### WHAT TO WORK ON
Only the total should be returned: the number of lines in the data that hold the string "used".

### AVAILABLE DATA
---*---
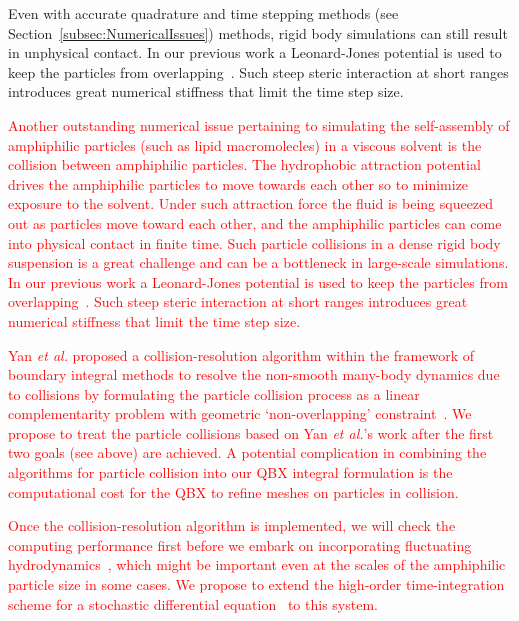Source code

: Even with accurate quadrature and time stepping methods (see
Section~\ref{subsec:NumericalIssues}) methods, rigid body simulations
can still result in unphysical contact. In our previous work a
Leonard-Jones potential is used to keep the particles from
overlapping~\cite{Fu2018_SIAM}. Such steep steric interaction at short
ranges introduces great numerical stiffness that limit the time step
size. 

\textcolor{red}{
Another outstanding numerical issue pertaining to simulating the
self-assembly of amphiphilic particles (such as lipid macromolecles) in
a viscous solvent is the collision between amphiphilic particles. The
hydrophobic attraction potential drives the amphiphilic particles to
move towards each other so to minimize exposure to the solvent. Under
such attraction force the fluid is being squeezed out as particles move
toward each other, and the amphiphilic particles can come into physical
contact in finite time. Such particle collisions in a dense rigid body
suspension is a great challenge and can be a bottleneck in large-scale
simulations. In our previous work a Leonard-Jones potential is used to
keep the particles from overlapping~\cite{Fu2018_SIAM}. Such steep
steric interaction at short ranges introduces great numerical stiffness
that limit the time step size. 
}

\textcolor{red}{
Yan {\it et al.} proposed a collision-resolution algorithm within the
framework of boundary integral methods to resolve the non-smooth
many-body dynamics due to collisions by formulating the particle
collision process as a linear complementarity problem with geometric
`non-overlapping' constraint~\cite{Yan2019}. We propose to treat the
particle collisions based on Yan {\it et al.}'s work after the first two
goals (see above) are achieved. A potential complication in combining
the algorithms for particle collision into our QBX integral formulation
is the computational cost for the QBX to refine meshes on particles in
collision.
}

\textcolor{red}{
Once the collision-resolution algorithm is implemented, we will check
the computing performance first before we embark on incorporating
fluctuating hydrodynamics~\cite{Bao17,Bao18}, which might be important
even at the scales of the amphiphilic particle size in some cases. We
propose to extend the high-order time-integration scheme for a
stochastic differential equation~\cite{fu2015pre} to this system.
}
---*---
### REPLY
2